In discussing that budget allocation, the Minister for Maori Development Willie Jackson revealed, “We’ve got the by Maori, for Maori Budget, but let’s not forget most Maori are not attached to a lot of our Maori organisations.”
In other words, he’s confirmed that while the leaders of those multi-million-dollar iwi business development corporations that provide most of the Government’s race-based social services contracts give the impression they deal with all Maori, in reality, it’s only a tribal minority – most Maori prefer to be part of society’s mainstream.
The Prime Minister also claimed: “Our Budget is backing our exporters”. That will be news to our leading export sector, agriculture, which has been subjected to excessive regulations restricting progress and limiting production.
But perhaps the biggest of the litany of lies in the Prime Minister’s Budget speech was the one he made at the beginning: “New Zealanders know that they can trust this Government.”
Former Prime Minister Jacinda Ardern was forced out of office because the public had lost trust in her and her Labour Government.
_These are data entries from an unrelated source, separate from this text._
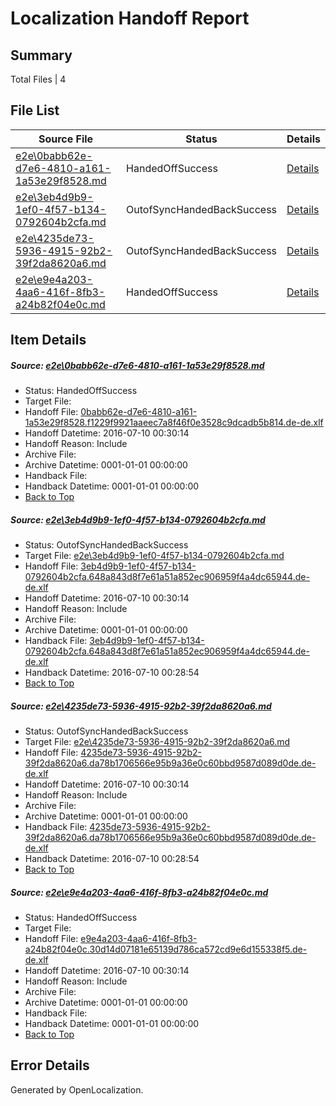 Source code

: # <a name='report-top'></a> Localization Handoff Report

## Summary
 Total Files | 4

## File List
 Source File | Status | Details 
 ----------- | ------ | ------- 
 [e2e\0babb62e-d7e6-4810-a161-1a53e29f8528.md](https://github.com/OpenLocalizationTestOrg/oltest/blob/be8205bd8fdc2e405eb214f5d49a4865835b8cf7/e2e/0babb62e-d7e6-4810-a161-1a53e29f8528.md) | HandedOffSuccess | [Details](#f65dcb61224aa2feeba65262a1d8461fa21d1eae2)
 [e2e\3eb4d9b9-1ef0-4f57-b134-0792604b2cfa.md](https://github.com/OpenLocalizationTestOrg/oltest/blob/4e7d3355b36e4497895877d107e68677957a4704/e2e/3eb4d9b9-1ef0-4f57-b134-0792604b2cfa.md) | OutofSyncHandedBackSuccess | [Details](#1cf8cbba4900a35e3aae5b3383866a88a7e33c1a3)
 [e2e\4235de73-5936-4915-92b2-39f2da8620a6.md](https://github.com/OpenLocalizationTestOrg/oltest/blob/4e7d3355b36e4497895877d107e68677957a4704/e2e/4235de73-5936-4915-92b2-39f2da8620a6.md) | OutofSyncHandedBackSuccess | [Details](#058201d60fd873875f96e68d1033337e12b7aba14)
 [e2e\e9e4a203-4aa6-416f-8fb3-a24b82f04e0c.md](https://github.com/OpenLocalizationTestOrg/oltest/blob/be8205bd8fdc2e405eb214f5d49a4865835b8cf7/e2e/e9e4a203-4aa6-416f-8fb3-a24b82f04e0c.md) | HandedOffSuccess | [Details](#f056878104ab8f6023b0912a4b2ffd699a469bb36)

## Item Details
##### <a name='f65dcb61224aa2feeba65262a1d8461fa21d1eae2'></a> Source: [e2e\0babb62e-d7e6-4810-a161-1a53e29f8528.md](https://github.com/OpenLocalizationTestOrg/oltest/blob/be8205bd8fdc2e405eb214f5d49a4865835b8cf7/e2e/0babb62e-d7e6-4810-a161-1a53e29f8528.md)
* Status: HandedOffSuccess
* Target File: 
* Handoff File: [0babb62e-d7e6-4810-a161-1a53e29f8528.f1229f9921aaeec7a8f46f0e3528c9dcadb5b814.de-de.xlf](https://github.com/OpenLocalizationTestOrg/olhandoff-e2e/blob/90d74cebecc91068fdc0573ea75655179b9a3197/ol-handoff/OpenLocalizationTestOrg/oltest-dede-fly/ci/low/0babb62e-d7e6-4810-a161-1a53e29f8528.f1229f9921aaeec7a8f46f0e3528c9dcadb5b814.de-de.xlf)
* Handoff Datetime: 2016-07-10 00:30:14
* Handoff Reason: Include
* Archive File: 
* Archive Datetime: 0001-01-01 00:00:00
* Handback File: 
* Handback Datetime: 0001-01-01 00:00:00
* [Back to Top](#report-top)

##### <a name='1cf8cbba4900a35e3aae5b3383866a88a7e33c1a3'></a> Source: [e2e\3eb4d9b9-1ef0-4f57-b134-0792604b2cfa.md](https://github.com/OpenLocalizationTestOrg/oltest/blob/4e7d3355b36e4497895877d107e68677957a4704/e2e/3eb4d9b9-1ef0-4f57-b134-0792604b2cfa.md)
* Status: OutofSyncHandedBackSuccess
* Target File: [e2e\3eb4d9b9-1ef0-4f57-b134-0792604b2cfa.md](https://github.com/OpenLocalizationTestOrg/oltest-dede-fly/blob/10eb58154ba70b53d62ba47c2aa0648992e3da6e/e2e/3eb4d9b9-1ef0-4f57-b134-0792604b2cfa.md)
* Handoff File: [3eb4d9b9-1ef0-4f57-b134-0792604b2cfa.648a843d8f7e61a51a852ec906959f4a4dc65944.de-de.xlf](https://github.com/OpenLocalizationTestOrg/olhandoff-e2e/blob/90d74cebecc91068fdc0573ea75655179b9a3197/ol-handoff/OpenLocalizationTestOrg/oltest-dede-fly/ci/low/3eb4d9b9-1ef0-4f57-b134-0792604b2cfa.648a843d8f7e61a51a852ec906959f4a4dc65944.de-de.xlf)
* Handoff Datetime: 2016-07-10 00:30:14
* Handoff Reason: Include
* Archive File: 
* Archive Datetime: 0001-01-01 00:00:00
* Handback File: [3eb4d9b9-1ef0-4f57-b134-0792604b2cfa.648a843d8f7e61a51a852ec906959f4a4dc65944.de-de.xlf](https://github.com/OpenLocalizationTestOrg/olhandback-e2e/blob/ed41ea9b16464cc4971f205c7101864554788705/ol-handback/OpenLocalizationTestOrg/oltest-dede-fly/ci/high/3eb4d9b9-1ef0-4f57-b134-0792604b2cfa.648a843d8f7e61a51a852ec906959f4a4dc65944.de-de.xlf)
* Handback Datetime: 2016-07-10 00:28:54
* [Back to Top](#report-top)

##### <a name='058201d60fd873875f96e68d1033337e12b7aba14'></a> Source: [e2e\4235de73-5936-4915-92b2-39f2da8620a6.md](https://github.com/OpenLocalizationTestOrg/oltest/blob/4e7d3355b36e4497895877d107e68677957a4704/e2e/4235de73-5936-4915-92b2-39f2da8620a6.md)
* Status: OutofSyncHandedBackSuccess
* Target File: [e2e\4235de73-5936-4915-92b2-39f2da8620a6.md](https://github.com/OpenLocalizationTestOrg/oltest-dede-fly/blob/10eb58154ba70b53d62ba47c2aa0648992e3da6e/e2e/4235de73-5936-4915-92b2-39f2da8620a6.md)
* Handoff File: [4235de73-5936-4915-92b2-39f2da8620a6.da78b1706566e95b9a36e0c60bbd9587d089d0de.de-de.xlf](https://github.com/OpenLocalizationTestOrg/olhandoff-e2e/blob/90d74cebecc91068fdc0573ea75655179b9a3197/ol-handoff/OpenLocalizationTestOrg/oltest-dede-fly/ci/low/4235de73-5936-4915-92b2-39f2da8620a6.da78b1706566e95b9a36e0c60bbd9587d089d0de.de-de.xlf)
* Handoff Datetime: 2016-07-10 00:30:14
* Handoff Reason: Include
* Archive File: 
* Archive Datetime: 0001-01-01 00:00:00
* Handback File: [4235de73-5936-4915-92b2-39f2da8620a6.da78b1706566e95b9a36e0c60bbd9587d089d0de.de-de.xlf](https://github.com/OpenLocalizationTestOrg/olhandback-e2e/blob/ed41ea9b16464cc4971f205c7101864554788705/ol-handback/OpenLocalizationTestOrg/oltest-dede-fly/ci/high/4235de73-5936-4915-92b2-39f2da8620a6.da78b1706566e95b9a36e0c60bbd9587d089d0de.de-de.xlf)
* Handback Datetime: 2016-07-10 00:28:54
* [Back to Top](#report-top)

##### <a name='f056878104ab8f6023b0912a4b2ffd699a469bb36'></a> Source: [e2e\e9e4a203-4aa6-416f-8fb3-a24b82f04e0c.md](https://github.com/OpenLocalizationTestOrg/oltest/blob/be8205bd8fdc2e405eb214f5d49a4865835b8cf7/e2e/e9e4a203-4aa6-416f-8fb3-a24b82f04e0c.md)
* Status: HandedOffSuccess
* Target File: 
* Handoff File: [e9e4a203-4aa6-416f-8fb3-a24b82f04e0c.30d14d07181e65139d786ca572cd9e6d155338f5.de-de.xlf](https://github.com/OpenLocalizationTestOrg/olhandoff-e2e/blob/90d74cebecc91068fdc0573ea75655179b9a3197/ol-handoff/OpenLocalizationTestOrg/oltest-dede-fly/ci/low/e9e4a203-4aa6-416f-8fb3-a24b82f04e0c.30d14d07181e65139d786ca572cd9e6d155338f5.de-de.xlf)
* Handoff Datetime: 2016-07-10 00:30:14
* Handoff Reason: Include
* Archive File: 
* Archive Datetime: 0001-01-01 00:00:00
* Handback File: 
* Handback Datetime: 0001-01-01 00:00:00
* [Back to Top](#report-top)


## Error Details

Generated by OpenLocalization.
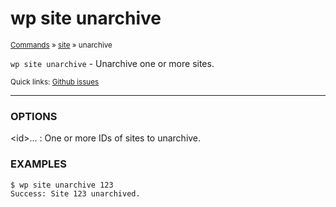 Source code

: # wp site unarchive

<small>[Commands](/commands/) &raquo; [site](/commands/site/) &raquo; unarchive</small>

`wp site unarchive` - Unarchive one or more sites.

<small>Quick links: <a href="https://github.com/wp-cli/wp-cli/issues?q=is%3Aopen+label%3Acommand%3Asite-unarchive+sort%3Aupdated-desc">Github issues</a></small>

<hr />

### OPTIONS

&lt;id&gt;...
: One or more IDs of sites to unarchive.

### EXAMPLES

    $ wp site unarchive 123
    Success: Site 123 unarchived.



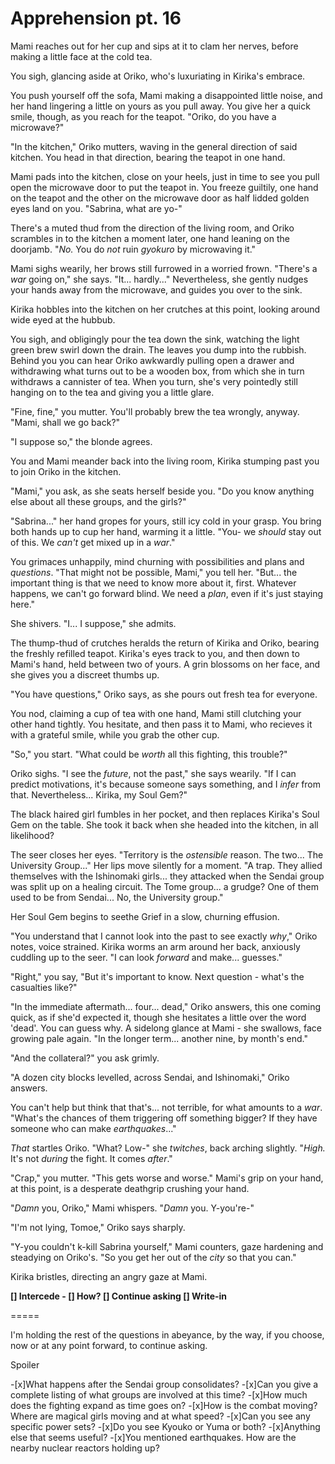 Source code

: # Apprehension pt. 16

Mami reaches out for her cup and sips at it to clam her nerves, before making a little face at the cold tea.

You sigh, glancing aside at Oriko, who's luxuriating in Kirika's embrace.

You push yourself off the sofa, Mami making a disappointed little noise, and her hand lingering a little on yours as you pull away. You give her a quick smile, though, as you reach for the teapot. "Oriko, do you have a microwave?"

"In the kitchen," Oriko mutters, waving in the general direction of said kitchen. You head in that direction, bearing the teapot in one hand.

Mami pads into the kitchen, close on your heels, just in time to see you pull open the microwave door to put the teapot in. You freeze guiltily, one hand on the teapot and the other on the microwave door as half lidded golden eyes land on you. "Sabrina, what are yo-"

There's a muted thud from the direction of the living room, and Oriko scrambles in to the kitchen a moment later, one hand leaning on the doorjamb. "*No.* You do *not* ruin *gyokuro* by microwaving it."

Mami sighs wearily, her brows still furrowed in a worried frown. "There's a *war* going on," she says. "It... hardly..." Nevertheless, she gently nudges your hands away from the microwave, and guides you over to the sink.

Kirika hobbles into the kitchen on her crutches at this point, looking around wide eyed at the hubbub.

You sigh, and obligingly pour the tea down the sink, watching the light green brew swirl down the drain. The leaves you dump into the rubbish. Behind you you can hear Oriko awkwardly pulling open a drawer and withdrawing what turns out to be a wooden box, from which she in turn withdraws a cannister of tea. When you turn, she's very pointedly still hanging on to the tea and giving you a little glare.

"Fine, fine," you mutter. You'll probably brew the tea wrongly, anyway. "Mami, shall we go back?"

"I suppose so," the blonde agrees.

You and Mami meander back into the living room, Kirika stumping past you to join Oriko in the kitchen.

"Mami," you ask, as she seats herself beside you. "Do you know anything else about all these groups, and the girls?"

"Sabrina..." her hand gropes for yours, still icy cold in your grasp. You bring both hands up to cup her hand, warming it a little. "You- we *should* stay out of this. We *can't* get mixed up in a *war*."

You grimaces unhappily, mind churning with possibilities and plans and *questions*. "That might not be possible, Mami," you tell her. "But... the important thing is that we need to know more about it, first. Whatever happens, we can't go forward blind. We need a *plan*, even if it's just staying here."

She shivers. "I... I suppose," she admits.

The thump-thud of crutches heralds the return of Kirika and Oriko, bearing the freshly refilled teapot. Kirika's eyes track to you, and then down to Mami's hand, held between two of yours. A grin blossoms on her face, and she gives you a discreet thumbs up.

"You have questions," Oriko says, as she pours out fresh tea for everyone.

You nod, claiming a cup of tea with one hand, Mami still clutching your other hand tightly. You hesitate, and then pass it to Mami, who recieves it with a grateful smile, while you grab the other cup.

"So," you start. "What could be *worth* all this fighting, this trouble?"

Oriko sighs. "I see the *future*, not the past," she says wearily. "If I can predict motivations, it's because someone says something, and I *infer* from that. Nevertheless... Kirika, my Soul Gem?"

The black haired girl fumbles in her pocket, and then replaces Kirika's Soul Gem on the table. She took it back when she headed into the kitchen, in all likelihood?

The seer closes her eyes. "Territory is the *ostensible* reason. The two... The University Group..." Her lips move silently for a moment. "A trap. They allied themselves with the Ishinomaki girls... they attacked when the Sendai group was split up on a healing circuit. The Tome group... a grudge? One of them used to be from Sendai... No, the University group."

Her Soul Gem begins to seethe Grief in a slow, churning effusion.

"You understand that I cannot look into the past to see exactly *why*," Oriko notes, voice strained. Kirika worms an arm around her back, anxiously cuddling up to the seer. "I can look *forward* and make... guesses."

"Right," you say, "But it's important to know. Next question - what's the casualties like?"

"In the immediate aftermath... four... dead," Oriko answers, this one coming quick, as if she'd expected it, though she hesitates a little over the word 'dead'. You can guess why. A sidelong glance at Mami - she swallows, face growing pale again. "In the longer term... another nine, by month's end."

"And the collateral?" you ask grimly.

"A dozen city blocks levelled, across Sendai, and Ishinomaki," Oriko answers.

You can't help but think that that's... not terrible, for what amounts to a *war*. "What's the chances of them triggering off something bigger? If they have someone who can make *earthquakes*..."

*That* startles Oriko. "What? Low-" she *twitches*, back arching slightly. "*High.* It's not *during* the fight. It comes *after*."

"Crap," you mutter. "This gets worse and worse." Mami's grip on your hand, at this point, is a desperate deathgrip crushing your hand.

"*Damn* you, Oriko," Mami whispers. "*Damn* you. Y-you're-"

"I'm not lying, Tomoe," Oriko says sharply.

"Y-you couldn't k-kill Sabrina yourself," Mami counters, gaze hardening and steadying on Oriko's. "So you get her out of the *city* so that you can."

Kirika bristles, directing an angry gaze at Mami.

**\[] Intercede
\- \[] How?
\[] Continue asking
\[] Write-in**

\=====​

I'm holding the rest of the questions in abeyance, by the way, if you choose, now or at any point forward, to continue asking.

Spoiler

\-\[x]What happens after the Sendai group consolidates?
\-\[x]Can you give a complete listing of what groups are involved at this time?
\-\[x]How much does the fighting expand as time goes on?
\-\[x]How is the combat moving? Where are magical girls moving and at what speed?
\-\[x]Can you see any specific power sets?
\-\[x]Do you see Kyouko or Yuma or both?
\-\[x]Anything else that seems useful?
\-\[x]You mentioned earthquakes. How are the nearby nuclear reactors holding up?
We now know that Labour under Chris Hipkins is no different.
New Zealand now faces a tsunami of serious problems – but the biggest problem is Labour itself.
The burning question is whether Labour’s false assurances and flagrant lies are convincing enough to win them a third term in government. And with $5 billion set aside in the budget still to use, the promises yet to come will be massive.
Budget 2023 has kicked off the election campaign. With advance voting starting on October 2, the countdown to our future has begun.